### What you need to do:
For each line of the data below that contains "family", return that line.

### Entries provided:
= = = = = = =
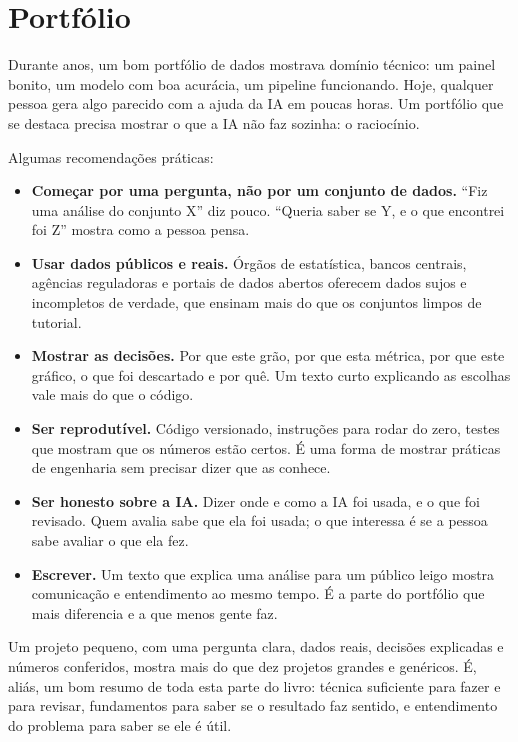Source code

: 
\section{Portfólio}
\label{sec:portfolio}

Durante anos, um bom portfólio de dados mostrava domínio técnico: um painel bonito, um
modelo com boa acurácia, um pipeline funcionando. Hoje, qualquer pessoa gera algo
parecido com a ajuda da IA em poucas horas. Um portfólio que se destaca precisa mostrar o
que a IA não faz sozinha: o raciocínio.

Algumas recomendações práticas:

\begin{itemize}
  \item \textbf{Começar por uma pergunta, não por um conjunto de dados.} \enquote{Fiz uma
    análise do conjunto X} diz pouco. \enquote{Queria saber se Y, e o que encontrei foi Z}
    mostra como a pessoa pensa.
  \item \textbf{Usar dados públicos e reais.} Órgãos de estatística, bancos centrais,
    agências reguladoras e portais de dados abertos oferecem dados sujos e incompletos de
    verdade, que ensinam mais do que os conjuntos limpos de tutorial.
  \item \textbf{Mostrar as decisões.} Por que este grão, por que esta métrica, por que
    este gráfico, o que foi descartado e por quê. Um texto curto explicando as escolhas vale
    mais do que o código.
  \item \textbf{Ser reprodutível.} Código versionado, instruções para rodar do zero,
    testes que mostram que os números estão certos. É uma forma de mostrar práticas de
    engenharia sem precisar dizer que as conhece.
  \item \textbf{Ser honesto sobre a IA.} Dizer onde e como a IA foi usada, e o que foi
    revisado. Quem avalia sabe que ela foi usada; o que interessa é se a pessoa sabe
    avaliar o que ela fez.
  \item \textbf{Escrever.} Um texto que explica uma análise para um público leigo mostra
    comunicação e entendimento ao mesmo tempo. É a parte do portfólio que mais diferencia
    e a que menos gente faz.
\end{itemize}

Um projeto pequeno, com uma pergunta clara, dados reais, decisões explicadas e números
conferidos, mostra mais do que dez projetos grandes e genéricos. É, aliás, um bom resumo de
toda esta parte do livro: técnica suficiente para fazer e para revisar, fundamentos para
saber se o resultado faz sentido, e entendimento do problema para saber se ele é útil.

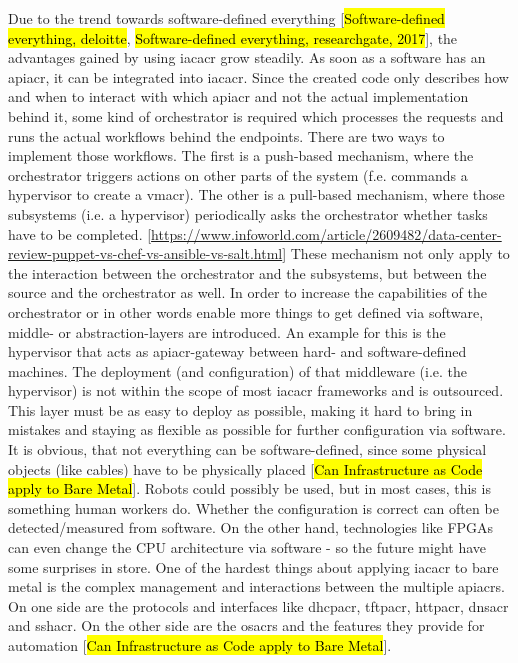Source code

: \newline
Due to the trend towards software-defined everything [\hl{Software-defined everything, deloitte}, \hl{Software-defined everything, researchgate, 2017}], the advantages gained by using \gls{iacacr} grow steadily. As soon as a software has an \gls{apiacr}, it can be integrated into \gls{iacacr}. Since the created code only describes how and when to interact with which \gls{apiacr} and not the actual implementation behind it, some kind of orchestrator is required which processes the requests and runs the actual workflows behind the endpoints.
\newline
There are two ways to implement those workflows. The first is a push-based mechanism, where the orchestrator triggers actions on other parts of the system (f.e. commands a hypervisor to create a \gls{vmacr}). The other is a pull-based mechanism, where those subsystems (i.e. a hypervisor) periodically asks the orchestrator whether tasks have to be completed. [\url{https://www.infoworld.com/article/2609482/data-center-review-puppet-vs-chef-vs-ansible-vs-salt.html}]
\newline
These mechanism not only apply to the interaction between the orchestrator and the subsystems, but between the source and the orchestrator as well.
\newline
In order to increase the capabilities of the orchestrator or in other words enable more things to get defined via software, middle- or abstraction-layers are introduced. An example for this is the hypervisor that acts as \gls{apiacr}-gateway between hard- and software-defined machines. The deployment (and configuration) of that middleware (i.e. the hypervisor) is not within the scope of most \gls{iacacr} frameworks and is outsourced. This layer must be as easy to deploy as possible, making it hard to bring in mistakes and staying as flexible as possible for further configuration via software.
\newline
It is obvious, that not everything can be software-defined, since some physical objects (like cables) have to be physically placed [\hl{Can Infrastructure as Code apply to Bare Metal}]. Robots could possibly be used, but in most cases, this is something human workers do. Whether the configuration is correct can often be detected/measured from software. On the other hand, technologies like FPGAs can even change the CPU architecture via software - so the future might have some surprises in store.
\newline
One of the hardest things about applying \gls{iacacr} to bare metal is the complex management and interactions between the multiple \gls{apiacr}s. On one side are the  protocols and interfaces like \gls{dhcpacr}, \gls{tftpacr}, \gls{httpacr}, \gls{dnsacr} and \gls{sshacr}. On the other side are the \gls{osacr}s and the features they provide for automation [\hl{Can Infrastructure as Code apply to Bare Metal}].
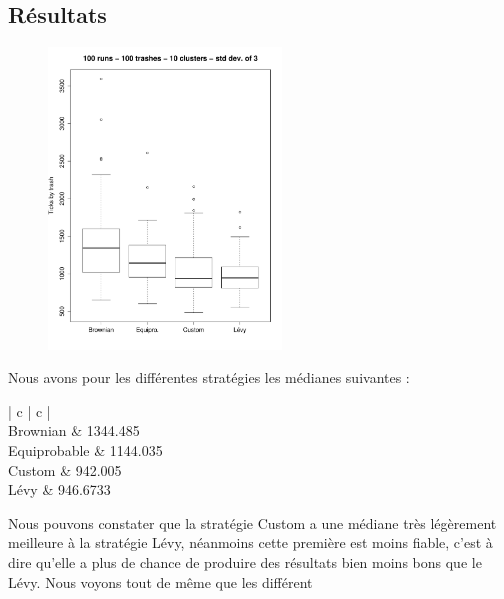 \subsection{Résultats}


\begin{figure}[H]
	\begin{center}
		\includegraphics[height=8cm]{diagrams/100Tr10Clts_all.pdf}
		\caption{}
		\label{fig:100Trashes_10Clusters}
	\end{center}
\end{figure}

Nous avons pour les différentes stratégies les médianes suivantes :

\begin{tabular}{ | c | c | }
	\hline
	 \\
	\hline
	Brownian & 1344.485 \\
	Equiprobable & 1144.035 \\
	Custom & 942.005 \\
	Lévy & 946.6733 \\
	\hline
\end{tabular}

Nous pouvons constater que la stratégie Custom a une médiane très légèrement meilleure à la stratégie Lévy, néanmoins cette première est moins fiable, c'est à dire qu'elle a plus de chance de produire des résultats bien moins bons que le Lévy.
Nous voyons tout de même que les différent
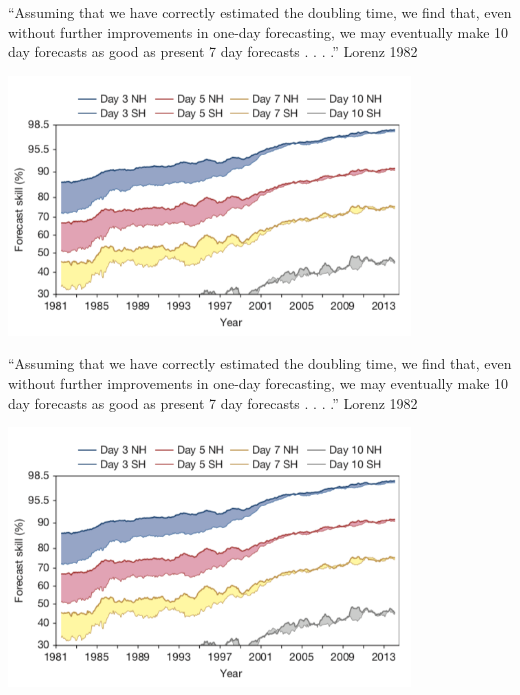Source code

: \documentclass[aspectratio=169]{beamer}
\begin{document}
\begin{frame}

``Assuming that we have correctly estimated the doubling time, we find that, even without further improvements in one-day forecasting, we may eventually make 10 day forecasts as good as present 7 day forecasts . . . .'' Lorenz 1982 \pause

\begin{center}
\includegraphics[width = 0.8\textwidth]{figures/bauer_quiet_2015_fig1}
\end{center}

\end{frame}
\begin{frame}

``Assuming that we have correctly estimated the doubling time, we find that, even without further improvements in one-day forecasting, we may eventually make 10 day forecasts as good as present 7 day forecasts . . . .'' Lorenz 1982 \pause

\begin{center}
\includegraphics[width = 0.8\textwidth]{figures/bauer_quiet_2015_fig1}
\end{center}

\end{frame}
\end{document}
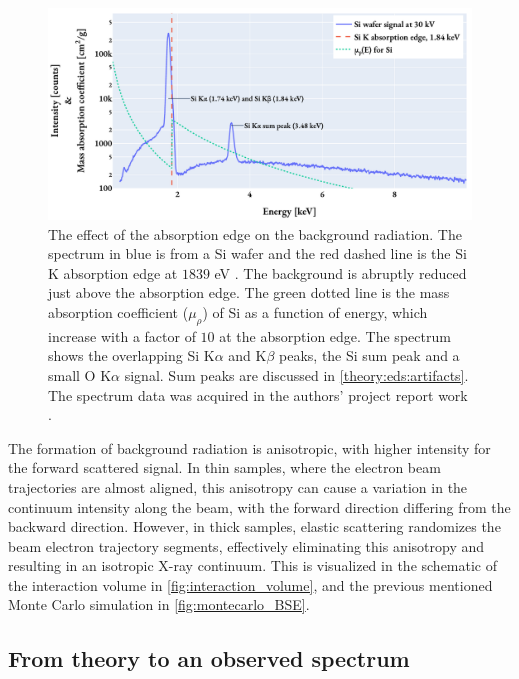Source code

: \begin{figure}[pht]
    \centering
    \includegraphics[width=0.95\linewidth]{figures/background_absorptionEdge_Si.pdf}
    \caption{
        The effect of the absorption edge on the background radiation.
        The spectrum in blue is from a Si wafer and the red dashed line is the Si K absorption edge at $1839$ eV \cite{absorptionEdges_1967,hyperspy_1.7.1}.
        The background is abruptly reduced just above the absorption edge.
        The green dotted line is the mass absorption coefficient ($\mu_\rho$) of Si as a function of energy, which increase with a factor of $10$ at the absorption edge.
        The spectrum shows the overlapping Si K$\alpha$ and K$\beta$ peaks, the Si sum peak and a small O K$\alpha$ signal.
        Sum peaks are discussed in \cref{theory:eds:artifacts}.
        The spectrum data was acquired in the authors' project report work \cite{project_report}.
    }
    \label{fig:background_absorptionEdgeSi}
\end{figure}




The formation of background radiation is anisotropic, with higher intensity for the forward scattered signal.
In thin samples, where the electron beam trajectories are almost aligned, this anisotropy can cause a variation in the continuum intensity along the beam, with the forward direction differing from the backward direction.
However, in thick samples, elastic scattering randomizes the beam electron trajectory segments, effectively eliminating this anisotropy and resulting in an isotropic X-ray continuum.
This is visualized in the schematic of the interaction volume in \cref{fig:interaction_volume}, and the previous mentioned Monte Carlo simulation in \cref{fig:montecarlo_BSE}.



\subsection{From theory to an observed spectrum}
\label{theory:eds:fromtheorytoreal}

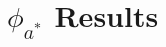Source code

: \documentclass[11pt]{amsart}
\begin{document}
%
%
%
%

\newpage
\section{$\phi_{a^*}$ Results}




\newpage

\end{document}
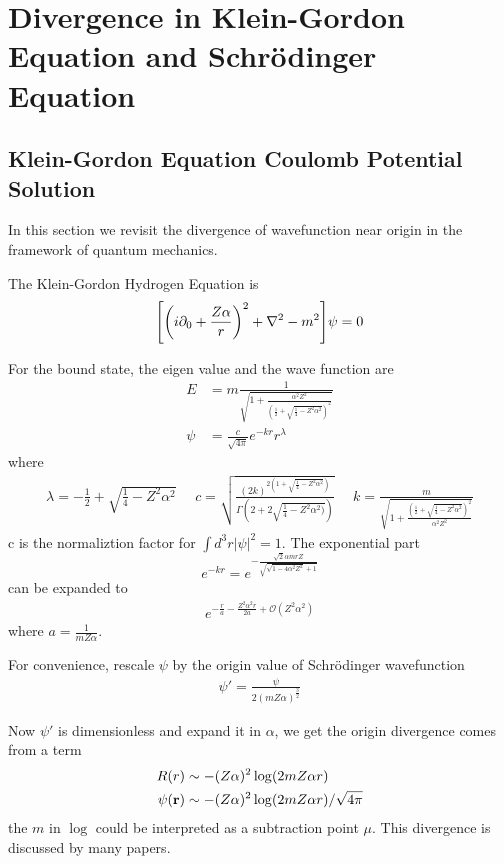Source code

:\documentclass[aps,prd,preprint,showkeys,10pt]{revtex4-1}
\renewcommand{\a}{\alpha}
\begin{document}
\section{Divergence in Klein-Gordon Equation and Schr\"odinger Equation\label{sec:qm}}
\subsection{Klein-Gordon Equation Coulomb Potential Solution}
In this section we revisit the divergence of wavefunction near origin in the framework of quantum mechanics.

The Klein-Gordon Hydrogen Equation is
\begin{align}
	\bqty{\pqty{i\partial_0+\frac{Z\alpha}{r}}^2+\nabla^2-m^2}\psi=0
\end{align}

For the bound state, the eigen value and the wave function are\cite{Greiner2000}
\begin{align}
	E    & =m\frac{1}{\sqrt{1+\frac{\alpha^2 Z^2}{(\frac{1}{2}+\sqrt{\frac{1}{4}-Z^2\alpha^2})^2}}} \\
	\psi & =\frac{c}{\sqrt{4\pi}}e^{-kr}r^\lambda
\end{align}
where
\begin{align}
	\lambda=-\frac{1}{2}+\sqrt{\frac{1}{4}-Z^2\alpha^2}\ \ \ \ \ \
	c=\sqrt{\frac{(2k)^{2(1+\sqrt{\frac{1}{4}-Z^2\alpha^2})}}{\Gamma(2+2\sqrt{\frac{1}{4}-Z^2\alpha^2)})}}\ \ \ \ \ \
	k=\frac{m}{\sqrt{1+\frac{(\frac{1}{2}+\sqrt{\frac{1}{4}-Z^2\alpha^2})^2}{\alpha^2Z^2}}}
\end{align}
c is the normaliztion factor for $\int d^3r|\psi|^2=1$. The exponential part 
$$e^{-kr}=e^{-\frac{\sqrt{2} \alpha  m r Z}{\sqrt{\sqrt{1-4 \alpha ^2 Z^2}+1}}}$$
can be expanded to 
\begin{align*}
	e^{-\frac{r}{a}-\frac{Z^2\alpha ^2 r }{2 a}+\mathcal{O}(Z^2\a^2)}
\end{align*}
where $a=\frac{1}{mZ\a}$. 

For convenience, rescale $\psi$ by the origin value of Schr\"odinger wavefunction
\begin{align}
	\psi '=\frac{\psi}{2(mZ\alpha)^\frac{3}{2}}
\end{align}

Now $\psi '$ is dimensionless and expand it in $\alpha$, we get the origin divergence comes from a term
\begin{align}
	R(r)         & \sim-(Z\alpha)^2\log(2m Z \a r)             \\
	\psi(\vb{r}) & \sim-(Z\alpha)^2\log(2m Z \a r)/\sqrt{4\pi}
\end{align}
the $m$ in $\log$ could be interpreted as a subtraction point $\mu$. This divergence is discussed by many papers\cite{Chen2007,Chen2009}.
\end{document}
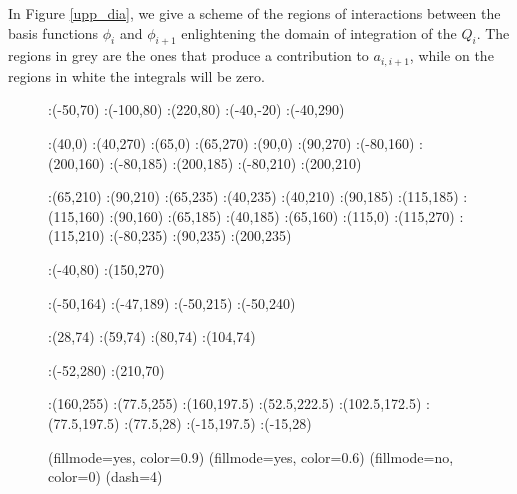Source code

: In Figure \ref{upp_dia}, we give a scheme of the regions of interactions between the basis functions $\phi_i$ and $\phi_{i+1}$ enlightening the domain of integration of the $Q_i$. The regions in grey are the ones that produce a contribution to $a_{i,i+1}$, while on the regions in white the integrals will be zero.
\begin{figure}[h]
\figinit{0.8pt}
:(-50,70)
:(-100,80) :(220,80)
:(-40,-20) :(-40,290)

:(40,0) :(40,270)
:(65,0) :(65,270)
:(90,0) :(90,270)
%
:(-80,160) :(200,160)
:(-80,185) :(200,185)
:(-80,210) :(200,210)
%

:(65,210) :(90,210)
:(65,235) :(40,235) 
:(40,210) :(90,185)
:(115,185) :(115,160)
:(90,160) :(65,185)
:(40,185) :(65,160) 
:(115,0) :(115,270) 
:(115,210) :(-80,235) 
:(90,235) :(200,235) 

:(-40,80) :(150,270)

:(-50,164) :(-47,189) 
:(-50,215) :(-50,240) 

:(28,74) :(59,74) 
:(80,74) :(104,74) 

:(-52,280) :(210,70)

:(160,255) :(77.5,255)
:(160,197.5) :(52.5,222.5)
:(102.5,172.5) :(77.5,197.5)
:(77.5,28) :(-15,197.5)
:(-15,28) 


\figdrawbegin{}

\figset(fillmode=yes, color=0.9)
\figdrawline[29,30,10,8,29]
\figdrawline[29,31,32,33,29]
\figdrawline[30,34,14,16,30]
\figdrawline[35,36,37,34,35]
\figdrawline[34,38,7,9,34]
\figdrawline[38,29,15,13,38]
\figset(fillmode=yes, color=0.6)
\figdrawline[29,30,34,38,29]
\figset(fillmode=no, color=0)
\figdrawarrow[1,2]
\figdrawarrow[3,4]
\figdrawline[8,31]
\figdrawline[10,30]
\figdrawline[30,16]
\figdrawline[35,14]
\figdrawline[35,36]
\figdrawline[36,37]
\figdrawline[37,9]
\figdrawline[38,7]
\figdrawline[38,13]
\figdrawline[33,15]
\figdrawline[32,33]
\figdrawline[32,31]
\figset(dash=4)
\figdrawline[6,32]
\figdrawline[39,5]
\figdrawline[40,11]
\figdrawline[36,12]
\figdrawline[36,41]
\figdrawline[42,43]
\figdrawline[32,44]
\figdrawline[45,46]


\end{figure}
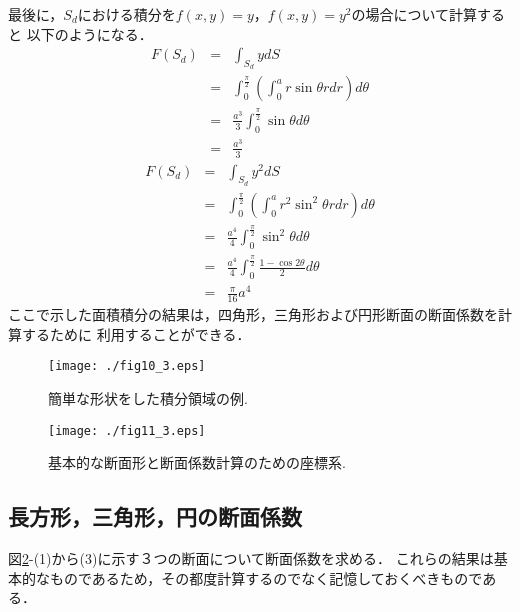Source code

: \documentclass[10pt,a4j]{jbook}
\begin{document}
最後に，$S_d$における積分を$f(x,y)=y$，$f(x,y)=y^2$の場合について計算すると
以下のようになる．
\begin{eqnarray}
	F(S_d) 
	&=& \int_{S_d} y dS \nonumber \\
	&=& \int_0^\frac{\pi}{2} \left( \int_0^a r\sin\theta rdr \right)d\theta \nonumber \\
	&=& \frac{a^3}{3}\int_0^\frac{\pi}{2} \sin\theta  d\theta \nonumber \\
	&=& \frac{a^3}{3}
	\label{eqn:int_Sd_y}
\end{eqnarray}
\begin{eqnarray}
	F(S_d) 
	&=& \int_{S_d} y^2 dS \nonumber \\
	&=& \int_0^\frac{\pi}{2} \left( \int_0^a r^2\sin^2\theta rdr \right)d\theta \nonumber \\
	&=& \frac{a^4}{4}\int_0^\frac{\pi}{2} \sin^2\theta d\theta \nonumber \\
	&=& \frac{a^4}{4} \int_0^\frac{\pi}{2} \frac{1-\cos 2\theta}{2} d\theta 
	\nonumber
	\\
	&=& \frac{\pi}{16}a^4
	\label{eqn:int_Sd_y2}
\end{eqnarray}
ここで示した面積積分の結果は，四角形，三角形および円形断面の断面係数を計算するために
利用することができる．
\begin{figure}[h]
	\begin{center}
	\texttt{[image: ./fig10\_3.eps]} 
	\end{center}
	\caption{
		簡単な形状をした積分領域の例. 
	} 
	\label{fig:fig10_3}
\end{figure}
\begin{figure}[h]
	\begin{center}
	\texttt{[image: ./fig11\_3.eps]} 
	\end{center}
	\caption{
		基本的な断面形と断面係数計算のための座標系.
	} 
	\label{fig:fig11_3}
\end{figure}
\subsection{長方形，三角形，円の断面係数}
図\ref{fig:fig11_3}-(1)から(3)に示す３つの断面について断面係数を求める．
これらの結果は基本的なものであるため，その都度計算するのでなく記憶しておくべきものである．
\end{document}
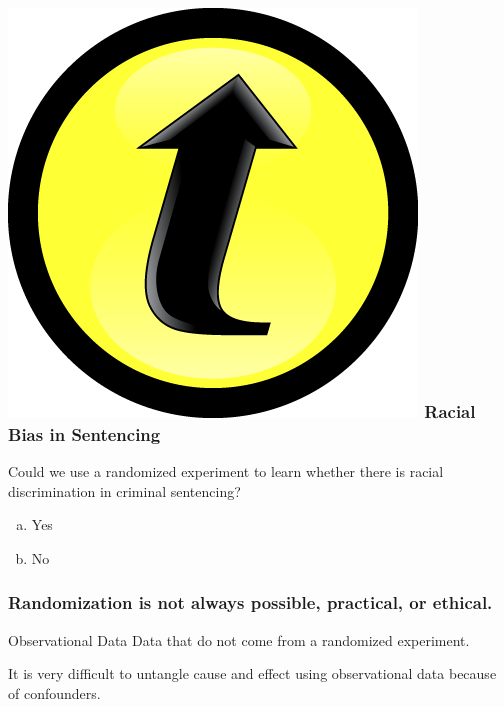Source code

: \documentclass{beamer}
\begin{document}
\begin{frame}
\frametitle{\includegraphics[scale = 0.05]{./images/clicker} \hfill Racial Bias in Sentencing}
Could we use a randomized experiment to learn whether there is racial discrimination in criminal sentencing?

	\begin{enumerate}[(a)]
		\item Yes
		\item No
	\end{enumerate}
\end{frame}
\begin{frame}
\frametitle{Randomization is not always possible, practical, or ethical.}


\end{frame}





\begin{frame}

\begin{block}{Observational Data}
Data that do not come from a randomized experiment.

\end{block}
\vspace{2em}
\begin{alertblock}{It is very difficult to untangle cause and effect using observational data because of confounders.}
\end{alertblock}


\end{frame}
\end{document}
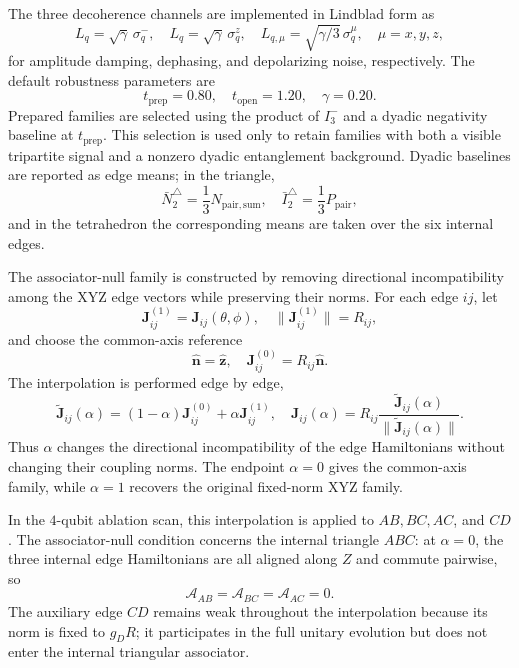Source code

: \documentclass[aps,physrev,preprint,groupedaddress]{revtex4-2}
\begin{document}
The three decoherence channels are implemented in Lindblad form as
\begin{equation}
    L_q=\sqrt{\gamma}\,\sigma_q^-, \quad L_q=\sqrt{\gamma}\,\sigma_q^z, \quad
    L_{q,\mu}=\sqrt{\gamma/3}\,\sigma_q^\mu,\quad \mu=x,y,z,
\end{equation}
for amplitude damping, dephasing, and depolarizing noise, respectively. The default robustness parameters are
\begin{equation}
    t_{\mathrm{prep}}=0.80,\quad t_{\mathrm{open}}=1.20,\quad \gamma=0.20 .
\end{equation}
Prepared families are selected using the product of $I_3^-$ and a dyadic negativity baseline at $t_{\mathrm{prep}}$. This selection is used only to retain families with both a visible tripartite signal and a nonzero dyadic entanglement background. Dyadic baselines are reported as edge means; in the triangle,
\begin{equation}
    \bar N_2^{\triangle} = \frac{1}{3} N_{\mathrm{pair,sum}},
    \quad \bar I_2^{\triangle} = \frac{1}{3} P_{\mathrm{pair}},
\end{equation}
and in the tetrahedron the corresponding means are taken over the six internal edges.

The associator-null family is constructed by removing directional incompatibility among the XYZ edge vectors while preserving their norms. For each edge $ij$, let
\begin{equation}
    \mathbf{J}_{ij}^{(1)} = \mathbf{J}_{ij}(\theta,\phi), \quad
    \lVert\mathbf J_{ij}^{(1)}\rVert=R_{ij},
\end{equation}
and choose the common-axis reference
\begin{equation}
    \hat{\mathbf{n}}=\hat{\mathbf{z}}, \quad \mathbf{J}_{ij}^{(0)}=R_{ij}\hat{\mathbf{n}}.
\end{equation}
The interpolation is performed edge by edge,
\begin{equation}
    \tilde{\mathbf J}_{ij}(\alpha) = (1-\alpha)\mathbf{J}_{ij}^{(0)} + \alpha\mathbf{J}_{ij}^{(1)},
    \quad \mathbf J_{ij}(\alpha) = R_{ij}\frac{\tilde{\mathbf J}_{ij}(\alpha)}{\lVert\tilde{\mathbf J}_{ij}(\alpha)\rVert} .
\end{equation}
Thus $\alpha$ changes the directional incompatibility of the edge Hamiltonians without changing their coupling norms. The endpoint $\alpha=0$ gives the common-axis family, while $\alpha=1$ recovers the original fixed-norm XYZ family.

In the $4$-qubit ablation scan, this interpolation is applied to $AB,BC,AC$, and $CD$. The associator-null condition concerns the internal triangle $ABC$: at $\alpha=0$, the three internal edge Hamiltonians are all aligned along $Z$ and commute pairwise, so
\begin{equation}
    \mathcal{A}_{AB}=\mathcal{A}_{BC}=\mathcal{A}_{AC}=0.
\end{equation}
The auxiliary edge $CD$ remains weak throughout the interpolation because its norm is fixed to $g_D R$; it participates in the full unitary evolution but does not enter the internal triangular associator.
\end{document}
= = = = = = =
### Exercise response:
The associator-null family is constructed by removing directional incompatibility among the XYZ edge vectors while preserving their norms. For each edge $ij$, let
Thus $\alpha$ changes the directional incompatibility of the edge Hamiltonians without changing their coupling norms. The endpoint $\alpha=0$ gives the common-axis family, while $\alpha=1$ recovers the original fixed-norm XYZ family.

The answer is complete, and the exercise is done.